Protecting Children From Online Sexual Exploitation | New
EASTON – For All Seasons Rape Crisis Center is continually researching ways to raise awareness about sexual assault. According to the National Sexual Violence Resource Center, harassment, assault and sexual abuse can happen anywhere, including in online spaces. During Sexual Assault Awareness Month in April, CNSCR is raising awareness about safer ways to be online today. Some of the organization’s advice relates to how we connect online, how we practice digital consent, and how to intervene when we see harmful content or behavior online to ensure that online spaces – whatever they are. act as workspaces, classrooms, social media platforms or the like – be respectful and safe.
During the pandemic, there has been an increased risk of keeping children safe online and preventing trauma online when they attend a virtual school and communicate with their friends digitally through online apps rather than in person. . While there may be some uncertainty as to how many times we’ll be online in the future, one thing we do know is that by teaching our kids to interact with each other in a more respectful and safe way. , we can help prevent online sexual assault and abuse.
Bill Jones, the state attorney for Dorchester County, recently spoke with For All Seasons staff about preventing sexual abuse among children who are now most at risk online. Jones and his Victim Witness Coordinator, Patti Dickerson McMahon, work with staff at the For All Seasons Rape Crisis Center to support victims of sexual assault who work within the Dorchester County justice system.
âThe internet has created opportunities for so many things, and so many of these things are good, and so many of these things are bad. And in virtually any type of crime, you can imagine there is some Internet involvement, âJones said.
Jones points out how easy it is now to transmit data over the internet – whether it’s photographs, identifying information or location. Every day there are new apps to share information and meet people like never before.
âLet’s understand that there is a group of people who use social media for exactly what we fear the most. They are looking for children. They meet children, they groom them and they try to create situations where they can have sex with these underage children. And sometimes these children do not survive the encounter, âhe added.

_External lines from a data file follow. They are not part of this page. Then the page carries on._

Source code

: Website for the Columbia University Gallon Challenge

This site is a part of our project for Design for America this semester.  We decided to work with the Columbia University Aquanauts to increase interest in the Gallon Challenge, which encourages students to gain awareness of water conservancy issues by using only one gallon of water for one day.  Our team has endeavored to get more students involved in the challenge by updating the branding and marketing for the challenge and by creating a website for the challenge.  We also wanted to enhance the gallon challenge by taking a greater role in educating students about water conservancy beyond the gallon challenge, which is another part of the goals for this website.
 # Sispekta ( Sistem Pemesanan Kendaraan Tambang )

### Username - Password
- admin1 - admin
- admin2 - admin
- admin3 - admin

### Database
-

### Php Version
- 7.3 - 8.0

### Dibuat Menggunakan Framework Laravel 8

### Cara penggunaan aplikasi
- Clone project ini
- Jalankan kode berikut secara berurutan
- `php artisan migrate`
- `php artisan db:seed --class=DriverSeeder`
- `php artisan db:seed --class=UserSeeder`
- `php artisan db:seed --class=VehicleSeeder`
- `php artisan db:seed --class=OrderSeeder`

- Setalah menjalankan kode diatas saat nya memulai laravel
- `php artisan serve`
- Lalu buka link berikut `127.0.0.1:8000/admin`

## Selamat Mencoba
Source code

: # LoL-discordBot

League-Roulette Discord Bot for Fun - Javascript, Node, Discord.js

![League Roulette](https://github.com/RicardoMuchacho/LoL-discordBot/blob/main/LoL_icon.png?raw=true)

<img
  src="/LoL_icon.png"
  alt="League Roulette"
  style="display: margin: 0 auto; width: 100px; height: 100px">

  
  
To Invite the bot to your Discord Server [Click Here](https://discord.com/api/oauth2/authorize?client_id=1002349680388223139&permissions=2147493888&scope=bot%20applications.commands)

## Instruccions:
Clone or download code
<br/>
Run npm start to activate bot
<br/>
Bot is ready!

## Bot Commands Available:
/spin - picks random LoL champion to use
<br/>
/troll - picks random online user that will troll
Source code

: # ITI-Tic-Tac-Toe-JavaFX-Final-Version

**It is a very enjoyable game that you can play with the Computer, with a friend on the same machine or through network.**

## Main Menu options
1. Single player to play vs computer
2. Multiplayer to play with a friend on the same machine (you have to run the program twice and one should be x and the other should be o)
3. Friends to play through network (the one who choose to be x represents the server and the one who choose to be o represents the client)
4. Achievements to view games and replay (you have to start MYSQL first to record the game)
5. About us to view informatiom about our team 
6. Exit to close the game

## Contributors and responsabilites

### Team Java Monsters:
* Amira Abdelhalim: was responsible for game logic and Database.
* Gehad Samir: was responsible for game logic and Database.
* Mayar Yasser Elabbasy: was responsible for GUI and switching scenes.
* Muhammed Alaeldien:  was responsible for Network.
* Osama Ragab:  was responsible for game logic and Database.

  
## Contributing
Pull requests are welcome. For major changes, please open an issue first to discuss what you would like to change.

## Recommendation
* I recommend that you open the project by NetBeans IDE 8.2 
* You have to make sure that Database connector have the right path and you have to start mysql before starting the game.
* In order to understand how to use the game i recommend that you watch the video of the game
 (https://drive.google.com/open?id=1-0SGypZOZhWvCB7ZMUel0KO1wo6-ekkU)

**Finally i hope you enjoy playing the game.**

Jones said children can now access the internet from so many devices – laptops for homework, iPads for games, their phones and even now smart TVs – so parents need to be vigilant in monitoring their home. online activity. Another factor during the pandemic is that children, in general, have more free time and perhaps less supervision than before when they were physically in school and participating in extracurricular activities. Parents should be aware that children can have multiple social media accounts and they can show the parent one account while hiding the activity on another.
âI think if parents were just talking to their kids from both sides – two kinds of issues that torment us the most, which is transmitting data, photographs, videos, things like that and then meeting people. Because meeting people is not a temporary thing, it is a means for something else, it is a means for a real physical encounter. . . so it’s something that starts small and then it snowballs into a dangerous situation for everyone, âhe said.
Jones suggested asking the young people the question, “Why would you want the whole world to know where you are all the time when it includes people you don’t know at all?” He said that when you do this you are not just putting yourself in danger, but your friends and family and everything in between. Jones said adults and parents alike need to ask the same question. Excessive sharing and posting a lot of information about your life and the lives of your children may not always be safe.
He said, “So really what this means is that just because you can share all of this information doesn’t mean you should.”
The NSVRC suggests the following tips that we can share with our children to protect them from online sexual harassment and abuse:
Practice consent and respect limits:
It is never okay to try to unlock someone else’s phone without permission or check their inbox or text messages.
Check if everything is fine before sharing information outside of your one-on-one chat
Accept a platform and give options when communicating, such as letting everyone know that it’s okay to leave your webcam turned off during a video call
The Maryland Coalition Against Sexual Assault suggests that as children spend more and more time online, on social media, the Internet and online games, parents need to be even more aware of the risk of online predators. They suggest that parents pay attention to the online platforms their children are using and stay alert for any signs of distress related to their children’s online activity.